- **What this task involves**
Go through the entries below and copy each line containing the word "integer".

(Saved data entries)
*****

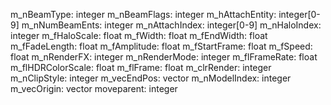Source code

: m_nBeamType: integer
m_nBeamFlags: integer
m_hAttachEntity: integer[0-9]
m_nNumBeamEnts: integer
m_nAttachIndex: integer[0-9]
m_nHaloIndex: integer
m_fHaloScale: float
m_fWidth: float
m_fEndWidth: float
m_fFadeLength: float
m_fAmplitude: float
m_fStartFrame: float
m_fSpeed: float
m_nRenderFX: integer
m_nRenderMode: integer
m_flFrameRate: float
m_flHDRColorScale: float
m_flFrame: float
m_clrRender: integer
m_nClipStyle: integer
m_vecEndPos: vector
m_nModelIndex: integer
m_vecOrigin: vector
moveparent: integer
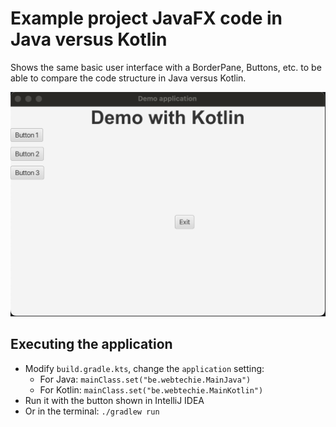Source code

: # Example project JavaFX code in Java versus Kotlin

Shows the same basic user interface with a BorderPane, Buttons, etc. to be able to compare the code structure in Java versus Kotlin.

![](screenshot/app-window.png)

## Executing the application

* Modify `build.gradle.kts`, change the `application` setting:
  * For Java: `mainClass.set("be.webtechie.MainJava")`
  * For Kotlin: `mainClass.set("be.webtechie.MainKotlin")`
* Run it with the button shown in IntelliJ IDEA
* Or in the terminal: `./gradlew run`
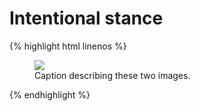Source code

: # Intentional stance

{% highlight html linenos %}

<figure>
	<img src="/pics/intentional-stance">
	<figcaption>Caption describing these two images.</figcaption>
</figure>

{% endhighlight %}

*****

- **Output for this task**
: m_nBeamType: integer
m_nBeamFlags: integer
m_hAttachEntity: integer[0-9]
m_nNumBeamEnts: integer
m_nAttachIndex: integer[0-9]
m_nHaloIndex: integer
m_nRenderFX: integer
m_nRenderMode: integer
m_clrRender: integer
m_nClipStyle: integer
m_nModelIndex: integer
moveparent: integer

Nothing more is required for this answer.